The problem –
Transcribe each entry exactly; skip the images.
Data in this exercise section start
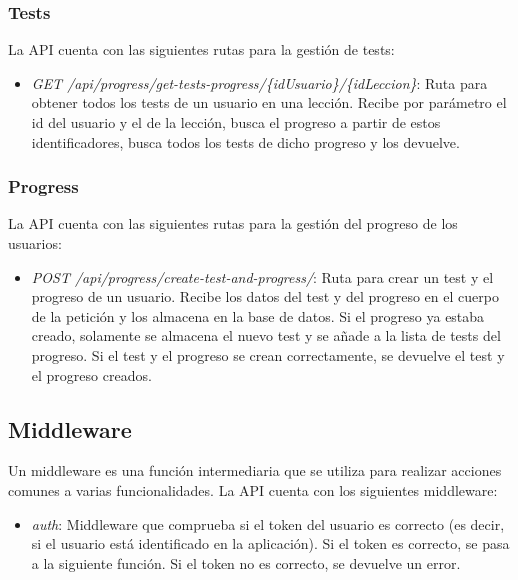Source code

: \subsubsection{Tests}
\label{sec:tests}
La API cuenta con las siguientes rutas para la gestión de tests:

\begin{itemize}
  \item \textit{GET /api/progress/get-tests-progress/\{idUsuario\}/\{idLeccion\}}: Ruta para obtener todos los tests de un usuario en una lección. Recibe por parámetro el id del usuario y el de la lección, busca el progreso a partir de estos identificadores, busca todos los tests de dicho progreso y los devuelve.
\end{itemize}


\subsubsection{Progress}
\label{sec:progress}
La API cuenta con las siguientes rutas para la gestión del progreso de los usuarios:

\begin{itemize}
  \item \textit{POST /api/progress/create-test-and-progress/}: Ruta para crear un test y el progreso de un usuario. Recibe los datos del test y del progreso en el cuerpo de la petición y los almacena en la base de datos. Si el progreso ya estaba creado, solamente se almacena el nuevo test y se añade a la lista de tests del progreso. Si el test y el progreso se crean correctamente, se devuelve el test y el progreso creados. 
\end{itemize}




\subsection{Middleware}
\label{sec:middleware}
Un middleware es una función intermediaria que se utiliza para realizar acciones comunes a varias funcionalidades. La API cuenta con los siguientes middleware:

\begin{itemize}
  \item \textit{auth}: Middleware que comprueba si el token del usuario es correcto (es decir, si el usuario está identificado en la aplicación).
   Si el token es correcto, se pasa a la siguiente función. Si el token no es correcto, se devuelve un error.
\end {itemize}

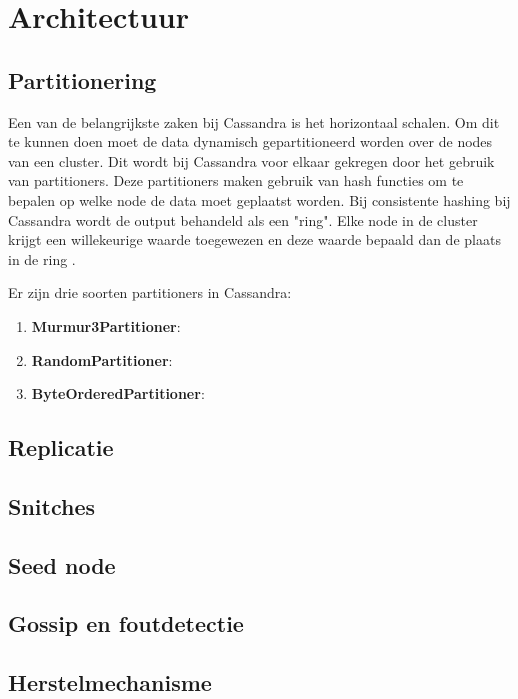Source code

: \chapter{Architectuur}
\label{ch:cassandra_architectuur}

\section{Partitionering}
Een van de belangrijkste zaken bij Cassandra is het horizontaal schalen.
Om dit te kunnen doen moet de data dynamisch gepartitioneerd worden over de nodes van een cluster.
Dit wordt bij Cassandra voor elkaar gekregen door het gebruik van partitioners.
Deze partitioners maken gebruik van hash functies om te bepalen op welke node de data moet geplaatst worden.
Bij consistente hashing bij Cassandra wordt de output behandeld als een "ring".
Elke node in de cluster krijgt een willekeurige waarde toegewezen en deze waarde bepaald dan de plaats in de ring \citep{lakshman2010cassandra}.


Er zijn drie soorten partitioners in Cassandra:

\begin{enumerate}
	\item \textbf{Murmur3Partitioner}:
	
	
	\item \textbf{RandomPartitioner}:
	\item \textbf{ByteOrderedPartitioner}:
\end{enumerate}

\section{Replicatie}
\section{Snitches}
\section{Seed node}
\section{Gossip en foutdetectie}
\section{Herstelmechanisme}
Data in this exercise section end
Solution to this problem –
Source code

: \subsubsection{Tests}
\label{sec:tests}
La API cuenta con las siguientes rutas para la gestión de tests:

\begin{itemize}
  \item \textit{GET /api/progress/get-tests-progress/\{idUsuario\}/\{idLeccion\}}: Ruta para obtener todos los tests de un usuario en una lección. Recibe por parámetro el id del usuario y el de la lección, busca el progreso a partir de estos identificadores, busca todos los tests de dicho progreso y los devuelve.
\end{itemize}


\subsubsection{Progress}
\label{sec:progress}
La API cuenta con las siguientes rutas para la gestión del progreso de los usuarios:

\begin{itemize}
  \item \textit{POST /api/progress/create-test-and-progress/}: Ruta para crear un test y el progreso de un usuario. Recibe los datos del test y del progreso en el cuerpo de la petición y los almacena en la base de datos. Si el progreso ya estaba creado, solamente se almacena el nuevo test y se añade a la lista de tests del progreso. Si el test y el progreso se crean correctamente, se devuelve el test y el progreso creados. 
\end{itemize}




\subsection{Middleware}
\label{sec:middleware}
Un middleware es una función intermediaria que se utiliza para realizar acciones comunes a varias funcionalidades. La API cuenta con los siguientes middleware:

\begin{itemize}
  \item \textit{auth}: Middleware que comprueba si el token del usuario es correcto (es decir, si el usuario está identificado en la aplicación).
   Si el token es correcto, se pasa a la siguiente función. Si el token no es correcto, se devuelve un error.
\end {itemize}

Source code

: \chapter{Architectuur}
\label{ch:cassandra_architectuur}

\section{Partitionering}
Een van de belangrijkste zaken bij Cassandra is het horizontaal schalen.
Om dit te kunnen doen moet de data dynamisch gepartitioneerd worden over de nodes van een cluster.
Dit wordt bij Cassandra voor elkaar gekregen door het gebruik van partitioners.
Deze partitioners maken gebruik van hash functies om te bepalen op welke node de data moet geplaatst worden.
Bij consistente hashing bij Cassandra wordt de output behandeld als een "ring".
Elke node in de cluster krijgt een willekeurige waarde toegewezen en deze waarde bepaald dan de plaats in de ring \citep{lakshman2010cassandra}.


Er zijn drie soorten partitioners in Cassandra:

\begin{enumerate}
	\item \textbf{Murmur3Partitioner}:
	
	
	\item \textbf{RandomPartitioner}:
	\item \textbf{ByteOrderedPartitioner}:
\end{enumerate}

\section{Replicatie}
\section{Snitches}
\section{Seed node}
\section{Gossip en foutdetectie}
\section{Herstelmechanisme}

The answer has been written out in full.